Information ->
---+---
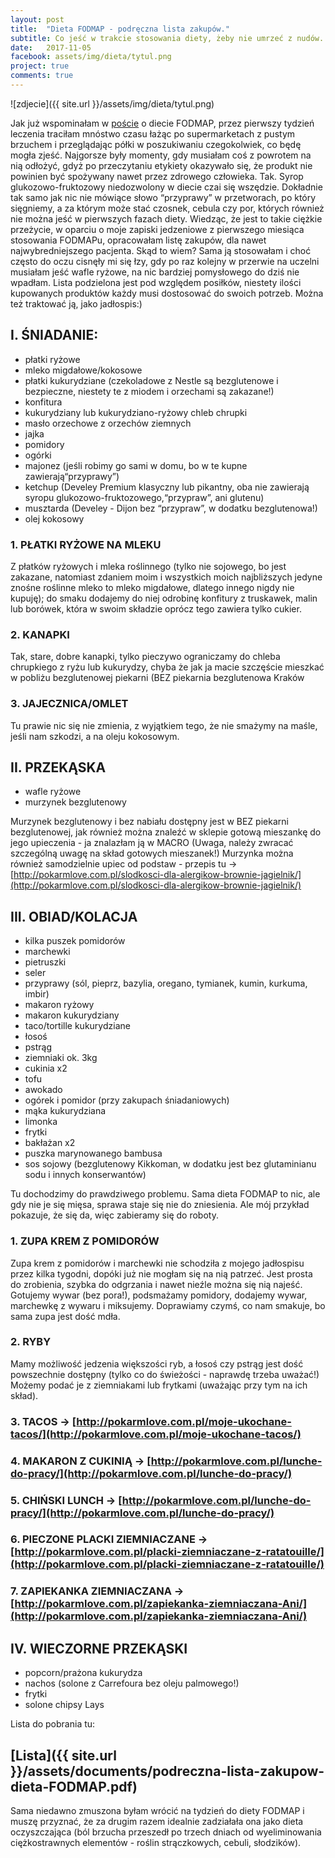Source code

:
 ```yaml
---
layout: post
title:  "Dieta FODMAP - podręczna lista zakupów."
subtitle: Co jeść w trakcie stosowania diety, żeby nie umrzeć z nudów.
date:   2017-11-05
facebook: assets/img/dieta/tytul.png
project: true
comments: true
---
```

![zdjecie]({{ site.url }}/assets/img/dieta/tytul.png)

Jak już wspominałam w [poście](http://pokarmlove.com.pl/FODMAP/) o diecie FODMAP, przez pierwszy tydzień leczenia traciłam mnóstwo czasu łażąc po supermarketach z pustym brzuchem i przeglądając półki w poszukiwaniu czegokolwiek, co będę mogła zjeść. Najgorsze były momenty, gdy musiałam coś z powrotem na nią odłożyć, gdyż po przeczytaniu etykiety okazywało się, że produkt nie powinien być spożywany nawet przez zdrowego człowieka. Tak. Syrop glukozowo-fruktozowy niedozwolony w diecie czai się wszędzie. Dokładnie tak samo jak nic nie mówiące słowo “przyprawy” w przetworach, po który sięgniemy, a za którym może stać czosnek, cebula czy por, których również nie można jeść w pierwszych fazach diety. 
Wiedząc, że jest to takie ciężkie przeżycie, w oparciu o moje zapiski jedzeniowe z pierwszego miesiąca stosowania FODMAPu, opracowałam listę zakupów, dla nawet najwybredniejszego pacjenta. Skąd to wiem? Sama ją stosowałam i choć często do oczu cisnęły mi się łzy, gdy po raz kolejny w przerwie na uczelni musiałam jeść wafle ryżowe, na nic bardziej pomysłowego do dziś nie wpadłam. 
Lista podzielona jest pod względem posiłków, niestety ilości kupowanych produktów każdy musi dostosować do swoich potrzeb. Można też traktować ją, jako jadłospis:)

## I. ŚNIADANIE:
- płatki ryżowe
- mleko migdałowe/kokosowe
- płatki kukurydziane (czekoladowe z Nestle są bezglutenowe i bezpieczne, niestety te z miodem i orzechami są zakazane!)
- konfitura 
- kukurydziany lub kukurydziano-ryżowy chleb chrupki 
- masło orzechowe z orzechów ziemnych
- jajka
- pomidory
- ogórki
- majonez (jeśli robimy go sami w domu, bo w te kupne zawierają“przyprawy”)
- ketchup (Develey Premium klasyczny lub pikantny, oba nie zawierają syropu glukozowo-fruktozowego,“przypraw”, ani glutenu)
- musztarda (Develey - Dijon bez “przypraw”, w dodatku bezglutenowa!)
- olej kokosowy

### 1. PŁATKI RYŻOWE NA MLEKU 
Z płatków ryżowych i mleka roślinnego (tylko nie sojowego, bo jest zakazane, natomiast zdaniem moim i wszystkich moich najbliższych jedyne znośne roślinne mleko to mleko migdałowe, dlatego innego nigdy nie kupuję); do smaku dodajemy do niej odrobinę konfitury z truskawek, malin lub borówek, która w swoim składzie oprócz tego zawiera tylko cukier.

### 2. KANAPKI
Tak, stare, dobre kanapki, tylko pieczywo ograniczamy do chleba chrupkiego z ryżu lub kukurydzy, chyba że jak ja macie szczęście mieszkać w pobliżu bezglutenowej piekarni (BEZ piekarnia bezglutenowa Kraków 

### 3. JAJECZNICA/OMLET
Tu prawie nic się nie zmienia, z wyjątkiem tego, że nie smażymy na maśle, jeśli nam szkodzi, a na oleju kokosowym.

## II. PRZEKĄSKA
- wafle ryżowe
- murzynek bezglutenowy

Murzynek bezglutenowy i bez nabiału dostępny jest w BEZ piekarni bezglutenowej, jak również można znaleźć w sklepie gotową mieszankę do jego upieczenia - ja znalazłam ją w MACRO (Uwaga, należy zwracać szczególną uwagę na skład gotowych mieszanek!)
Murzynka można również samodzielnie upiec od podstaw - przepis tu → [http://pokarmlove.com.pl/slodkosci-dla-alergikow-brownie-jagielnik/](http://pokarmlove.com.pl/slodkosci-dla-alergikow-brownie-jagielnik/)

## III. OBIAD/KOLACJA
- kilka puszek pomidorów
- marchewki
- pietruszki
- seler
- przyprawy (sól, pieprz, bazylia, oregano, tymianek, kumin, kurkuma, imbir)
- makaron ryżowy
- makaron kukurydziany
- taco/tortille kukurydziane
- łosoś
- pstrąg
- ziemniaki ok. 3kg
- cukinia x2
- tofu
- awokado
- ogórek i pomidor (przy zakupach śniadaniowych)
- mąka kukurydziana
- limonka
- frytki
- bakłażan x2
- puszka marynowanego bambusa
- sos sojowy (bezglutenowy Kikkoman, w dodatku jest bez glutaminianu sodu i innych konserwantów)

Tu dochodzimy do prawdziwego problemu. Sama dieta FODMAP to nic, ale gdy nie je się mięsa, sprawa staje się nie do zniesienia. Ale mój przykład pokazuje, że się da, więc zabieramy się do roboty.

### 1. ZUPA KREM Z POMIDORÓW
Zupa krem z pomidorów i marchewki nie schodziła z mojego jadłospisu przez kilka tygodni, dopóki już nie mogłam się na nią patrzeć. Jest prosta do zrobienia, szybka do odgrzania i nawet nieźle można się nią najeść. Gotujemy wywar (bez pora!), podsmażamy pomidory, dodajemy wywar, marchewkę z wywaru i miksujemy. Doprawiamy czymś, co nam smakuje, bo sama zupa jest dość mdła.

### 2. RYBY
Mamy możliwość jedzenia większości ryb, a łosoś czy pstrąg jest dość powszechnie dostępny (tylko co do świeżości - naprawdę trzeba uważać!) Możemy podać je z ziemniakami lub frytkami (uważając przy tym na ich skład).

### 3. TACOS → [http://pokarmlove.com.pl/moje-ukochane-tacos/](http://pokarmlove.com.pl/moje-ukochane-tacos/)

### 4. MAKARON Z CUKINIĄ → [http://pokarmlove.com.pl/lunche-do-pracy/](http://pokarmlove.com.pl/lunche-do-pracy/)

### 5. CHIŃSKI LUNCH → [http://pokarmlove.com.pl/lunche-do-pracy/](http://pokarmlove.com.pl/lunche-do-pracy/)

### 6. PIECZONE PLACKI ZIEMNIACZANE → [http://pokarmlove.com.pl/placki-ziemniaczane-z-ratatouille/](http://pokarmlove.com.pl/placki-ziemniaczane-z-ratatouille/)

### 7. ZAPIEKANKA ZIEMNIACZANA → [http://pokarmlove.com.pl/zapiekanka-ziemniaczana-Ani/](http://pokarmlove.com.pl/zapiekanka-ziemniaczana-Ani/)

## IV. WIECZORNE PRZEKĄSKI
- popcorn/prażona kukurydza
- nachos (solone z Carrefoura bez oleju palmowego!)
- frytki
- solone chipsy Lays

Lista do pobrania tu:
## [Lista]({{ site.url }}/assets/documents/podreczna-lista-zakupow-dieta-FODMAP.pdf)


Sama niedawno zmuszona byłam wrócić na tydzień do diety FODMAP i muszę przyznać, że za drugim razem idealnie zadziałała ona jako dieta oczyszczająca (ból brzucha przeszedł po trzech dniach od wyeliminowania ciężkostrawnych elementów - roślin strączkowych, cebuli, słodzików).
---+---
The task -> Omit the pictures and restate the rest of the records verbatim.

Exercise solution ->
Source code

:
 ```yaml
---
layout: post
title:  "Dieta FODMAP - podręczna lista zakupów."
subtitle: Co jeść w trakcie stosowania diety, żeby nie umrzeć z nudów.
date:   2017-11-05
facebook: assets/img/dieta/tytul.png
project: true
comments: true
---
```

![zdjecie]({{ site.url }}/assets/img/dieta/tytul.png)

Jak już wspominałam w [poście](http://pokarmlove.com.pl/FODMAP/) o diecie FODMAP, przez pierwszy tydzień leczenia traciłam mnóstwo czasu łażąc po supermarketach z pustym brzuchem i przeglądając półki w poszukiwaniu czegokolwiek, co będę mogła zjeść. Najgorsze były momenty, gdy musiałam coś z powrotem na nią odłożyć, gdyż po przeczytaniu etykiety okazywało się, że produkt nie powinien być spożywany nawet przez zdrowego człowieka. Tak. Syrop glukozowo-fruktozowy niedozwolony w diecie czai się wszędzie. Dokładnie tak samo jak nic nie mówiące słowo “przyprawy” w przetworach, po który sięgniemy, a za którym może stać czosnek, cebula czy por, których również nie można jeść w pierwszych fazach diety. 
Wiedząc, że jest to takie ciężkie przeżycie, w oparciu o moje zapiski jedzeniowe z pierwszego miesiąca stosowania FODMAPu, opracowałam listę zakupów, dla nawet najwybredniejszego pacjenta. Skąd to wiem? Sama ją stosowałam i choć często do oczu cisnęły mi się łzy, gdy po raz kolejny w przerwie na uczelni musiałam jeść wafle ryżowe, na nic bardziej pomysłowego do dziś nie wpadłam. 
Lista podzielona jest pod względem posiłków, niestety ilości kupowanych produktów każdy musi dostosować do swoich potrzeb. Można też traktować ją, jako jadłospis:)

## I. ŚNIADANIE:
- płatki ryżowe
- mleko migdałowe/kokosowe
- płatki kukurydziane (czekoladowe z Nestle są bezglutenowe i bezpieczne, niestety te z miodem i orzechami są zakazane!)
- konfitura 
- kukurydziany lub kukurydziano-ryżowy chleb chrupki 
- masło orzechowe z orzechów ziemnych
- jajka
- pomidory
- ogórki
- majonez (jeśli robimy go sami w domu, bo w te kupne zawierają“przyprawy”)
- ketchup (Develey Premium klasyczny lub pikantny, oba nie zawierają syropu glukozowo-fruktozowego,“przypraw”, ani glutenu)
- musztarda (Develey - Dijon bez “przypraw”, w dodatku bezglutenowa!)
- olej kokosowy

### 1. PŁATKI RYŻOWE NA MLEKU 
Z płatków ryżowych i mleka roślinnego (tylko nie sojowego, bo jest zakazane, natomiast zdaniem moim i wszystkich moich najbliższych jedyne znośne roślinne mleko to mleko migdałowe, dlatego innego nigdy nie kupuję); do smaku dodajemy do niej odrobinę konfitury z truskawek, malin lub borówek, która w swoim składzie oprócz tego zawiera tylko cukier.

### 2. KANAPKI
Tak, stare, dobre kanapki, tylko pieczywo ograniczamy do chleba chrupkiego z ryżu lub kukurydzy, chyba że jak ja macie szczęście mieszkać w pobliżu bezglutenowej piekarni (BEZ piekarnia bezglutenowa Kraków 

### 3. JAJECZNICA/OMLET
Tu prawie nic się nie zmienia, z wyjątkiem tego, że nie smażymy na maśle, jeśli nam szkodzi, a na oleju kokosowym.

## II. PRZEKĄSKA
- wafle ryżowe
- murzynek bezglutenowy

Murzynek bezglutenowy i bez nabiału dostępny jest w BEZ piekarni bezglutenowej, jak również można znaleźć w sklepie gotową mieszankę do jego upieczenia - ja znalazłam ją w MACRO (Uwaga, należy zwracać szczególną uwagę na skład gotowych mieszanek!)
Murzynka można również samodzielnie upiec od podstaw - przepis tu → [http://pokarmlove.com.pl/slodkosci-dla-alergikow-brownie-jagielnik/](http://pokarmlove.com.pl/slodkosci-dla-alergikow-brownie-jagielnik/)

## III. OBIAD/KOLACJA
- kilka puszek pomidorów
- marchewki
- pietruszki
- seler
- przyprawy (sól, pieprz, bazylia, oregano, tymianek, kumin, kurkuma, imbir)
- makaron ryżowy
- makaron kukurydziany
- taco/tortille kukurydziane
- łosoś
- pstrąg
- ziemniaki ok. 3kg
- cukinia x2
- tofu
- awokado
- ogórek i pomidor (przy zakupach śniadaniowych)
- mąka kukurydziana
- limonka
- frytki
- bakłażan x2
- puszka marynowanego bambusa
- sos sojowy (bezglutenowy Kikkoman, w dodatku jest bez glutaminianu sodu i innych konserwantów)

Tu dochodzimy do prawdziwego problemu. Sama dieta FODMAP to nic, ale gdy nie je się mięsa, sprawa staje się nie do zniesienia. Ale mój przykład pokazuje, że się da, więc zabieramy się do roboty.

### 1. ZUPA KREM Z POMIDORÓW
Zupa krem z pomidorów i marchewki nie schodziła z mojego jadłospisu przez kilka tygodni, dopóki już nie mogłam się na nią patrzeć. Jest prosta do zrobienia, szybka do odgrzania i nawet nieźle można się nią najeść. Gotujemy wywar (bez pora!), podsmażamy pomidory, dodajemy wywar, marchewkę z wywaru i miksujemy. Doprawiamy czymś, co nam smakuje, bo sama zupa jest dość mdła.

### 2. RYBY
Mamy możliwość jedzenia większości ryb, a łosoś czy pstrąg jest dość powszechnie dostępny (tylko co do świeżości - naprawdę trzeba uważać!) Możemy podać je z ziemniakami lub frytkami (uważając przy tym na ich skład).

### 3. TACOS → [http://pokarmlove.com.pl/moje-ukochane-tacos/](http://pokarmlove.com.pl/moje-ukochane-tacos/)

### 4. MAKARON Z CUKINIĄ → [http://pokarmlove.com.pl/lunche-do-pracy/](http://pokarmlove.com.pl/lunche-do-pracy/)

### 5. CHIŃSKI LUNCH → [http://pokarmlove.com.pl/lunche-do-pracy/](http://pokarmlove.com.pl/lunche-do-pracy/)

### 6. PIECZONE PLACKI ZIEMNIACZANE → [http://pokarmlove.com.pl/placki-ziemniaczane-z-ratatouille/](http://pokarmlove.com.pl/placki-ziemniaczane-z-ratatouille/)

### 7. ZAPIEKANKA ZIEMNIACZANA → [http://pokarmlove.com.pl/zapiekanka-ziemniaczana-Ani/](http://pokarmlove.com.pl/zapiekanka-ziemniaczana-Ani/)

## IV. WIECZORNE PRZEKĄSKI
- popcorn/prażona kukurydza
- nachos (solone z Carrefoura bez oleju palmowego!)
- frytki
- solone chipsy Lays

Lista do pobrania tu:
## [Lista]({{ site.url }}/assets/documents/podreczna-lista-zakupow-dieta-FODMAP.pdf)


Sama niedawno zmuszona byłam wrócić na tydzień do diety FODMAP i muszę przyznać, że za drugim razem idealnie zadziałała ona jako dieta oczyszczająca (ból brzucha przeszedł po trzech dniach od wyeliminowania ciężkostrawnych elementów - roślin strączkowych, cebuli, słodzików).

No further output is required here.